Domingo por la mañana. Hacía mucho calor y la atmósfera estaba saturada por una humedad asfixiante que encerraba el potencial de un chaparrón cercano. Era la clase de día que invitaba a la inactividad y a devanarse los sesos.
La calma que precede a la tempestad.
Joseph Hunter estaba cruzando el puente de Manhattan en el tren D, contemplando la Estatua de la Libertad que se alzaba al otro lado del puerto mientras se preguntaba si tendría alguna oportunidad de actuar y, en tal caso, qué provecho sabría sacarle. Allan seguía roncando en el colchón para invitados de Ian, sin enterarse de que Ian ya estaba levantado y haciendo planes…, planes que les llevarían a los dos hasta la mismísima boca del dragón.

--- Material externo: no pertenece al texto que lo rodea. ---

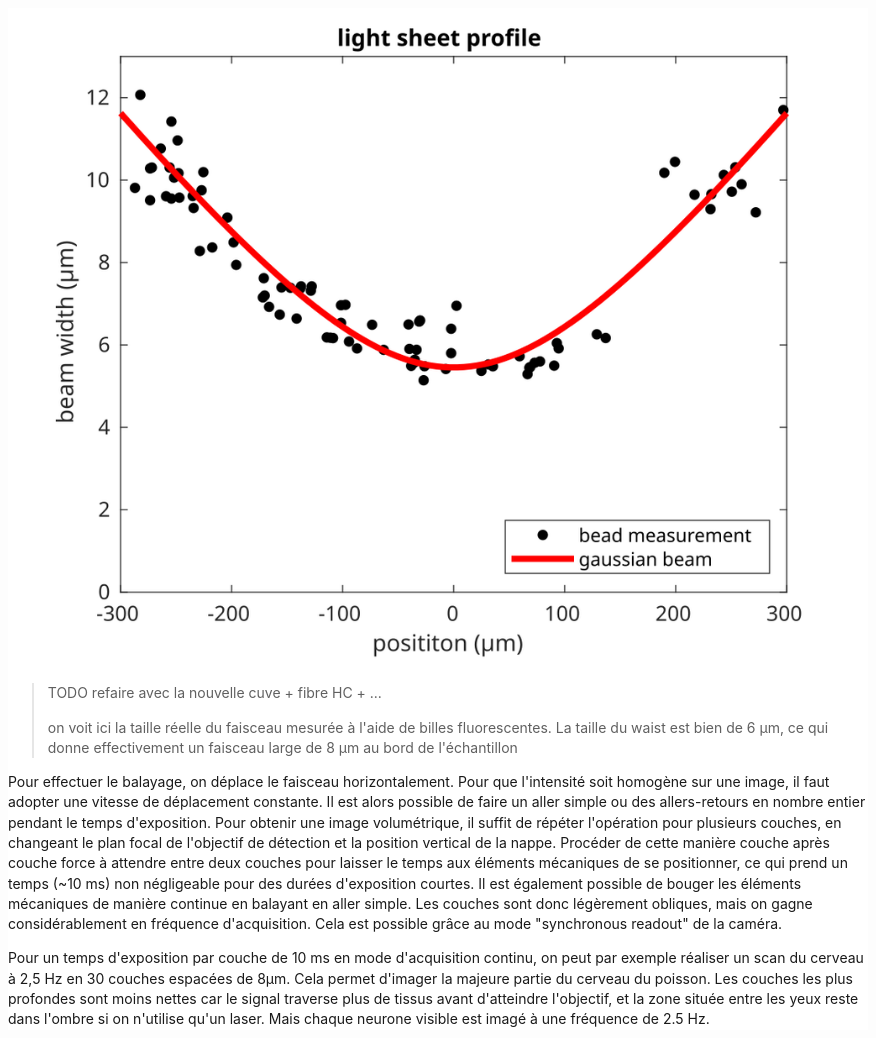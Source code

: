 ![profile](./img/profile_488nm.svg)

> TODO refaire avec la nouvelle cuve + fibre HC + ...
>
> on voit ici la taille réelle du faisceau mesurée à l'aide de billes fluorescentes. La taille du waist est bien de 6 µm, ce qui donne effectivement un faisceau large de 8 µm au bord de l'échantillon

Pour effectuer le balayage, on déplace le faisceau horizontalement. Pour que l'intensité soit homogène sur une image, il faut adopter une vitesse de déplacement constante. Il est alors possible de faire un aller simple ou des allers-retours en nombre entier pendant le temps d'exposition. Pour obtenir une image volumétrique, il suffit de répéter l'opération pour plusieurs couches, en changeant le plan focal de l'objectif de détection et la position vertical de la nappe. Procéder de cette manière couche après couche force à attendre entre deux couches pour laisser le temps aux éléments mécaniques de se positionner, ce qui prend un temps (~10 ms) non négligeable pour des durées d'exposition courtes. Il est également possible de bouger les éléments mécaniques de manière continue en balayant en aller simple. Les couches sont donc légèrement obliques, mais on gagne considérablement en fréquence d'acquisition. Cela est possible grâce au mode "synchronous readout" de la caméra.

Pour un temps d'exposition par couche de 10 ms en mode d'acquisition continu, on peut par exemple réaliser un scan du cerveau à 2,5 Hz en 30 couches espacées de 8µm. Cela permet d'imager la majeure partie du cerveau du poisson. Les couches les plus profondes sont moins nettes car le signal traverse plus de tissus avant d'atteindre l'objectif, et la zone située entre les yeux reste dans l'ombre si on n'utilise qu'un laser. Mais chaque neurone visible est imagé à une fréquence de 2.5 Hz.
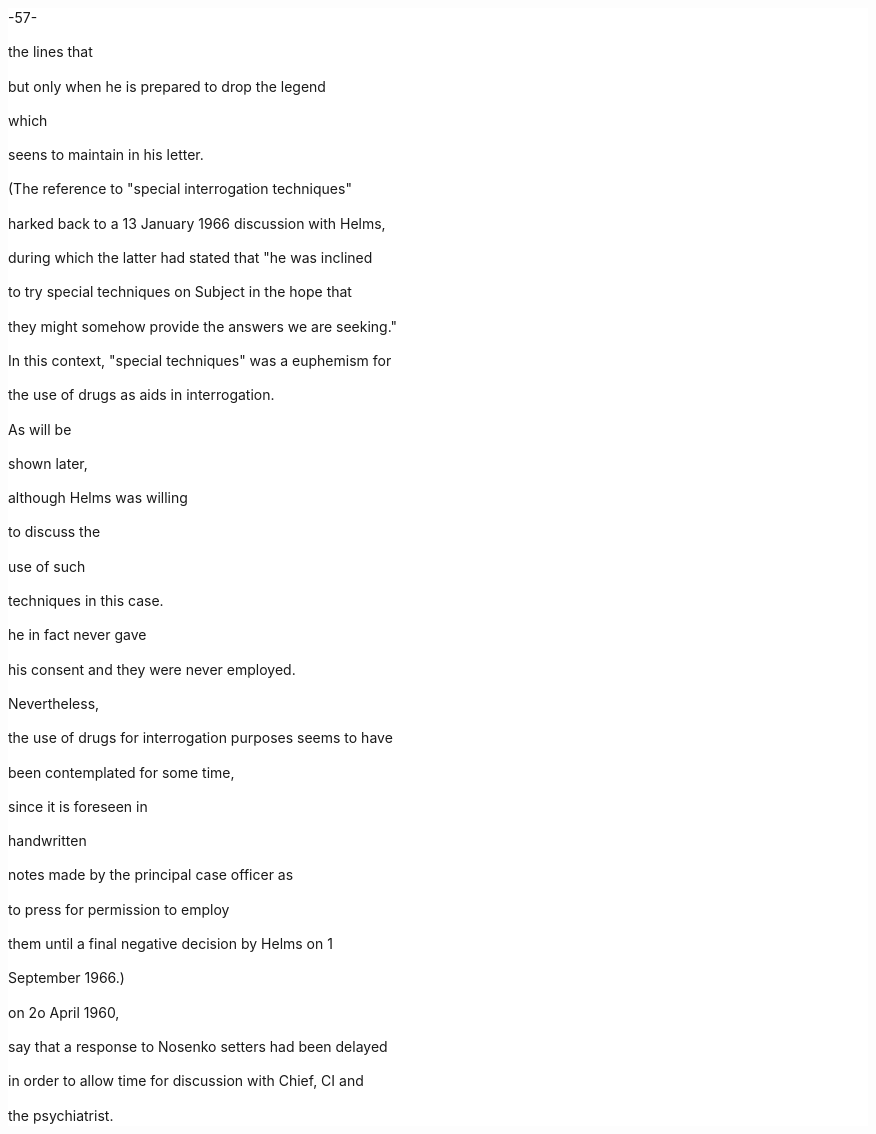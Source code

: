 -57-

the lines that

but only when he is prepared to drop the legend

which

seens to maintain in his letter.

(The reference to "special interrogation techniques"

harked back to a 13 January 1966 discussion with Helms,

during which the latter had stated that "he was inclined

to try special techniques on Subject in the hope that

they might somehow provide the answers we are seeking."

In this context, "special techniques" was a euphemism for

the use of drugs as aids in interrogation.

As will be

shown later,

although Helms was willing

to discuss the

use of such

techniques in this case.

he in fact never gave

his consent and they were never employed.

Nevertheless,

the use of drugs for interrogation purposes seems to have

been contemplated for some time,

since it is foreseen in

handwritten

notes made by the principal case officer as

to press for permission to employ

them until a final negative decision by Helms on 1

September 1966.)

on 2o April 1960,

say that a response to Nosenko setters had been delayed

in order to allow time for discussion with Chief, CI and

the psychiatrist.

Danny Young yacía en su cama y uno de sus brazos seguía rodeando los hombros desnudos de Claire «De Loon» Cunningham, quien soñaba que estaba deambulando por un castillo gótico que parecía sacado de una película de terror de la Hammer. Claire se removió nerviosamente en sueños. La expresión de Danny pasó de la alegría a la preocupación y volvió a la emoción inicial. Le había hecho el amor —sí, no cabía duda de que ahora la amaba, de una forma tan innegable como irrevocable—, y la emoción era una pelota de ping-pong que iba y venía entre el lado oscuro y el lado luminoso de su mente.
T. C. Williams y Tommy Wizotski estaban en sus hogares respectivos, temiendo el momento inevitable en que la oscuridad volvería a terminar con el día. Armond Hacdorian hablaba con su sacerdote, y en su bolsillo había una cantidad desacostumbrada de agua bendita.
Stephen Parrish apenas si había probado el desayuno que acababa de prepararse. No lo sabía, pero estaba esperando oír sonar su teléfono.
Y en el apartamento de Josalyn Horne la puerta del dormitorio estaba abierta un par de centímetros, lo que ayudaba un poco a ventilar la habitación.
Y a que la abrumadora pestilencia de la muerte no fuese tan fuerte.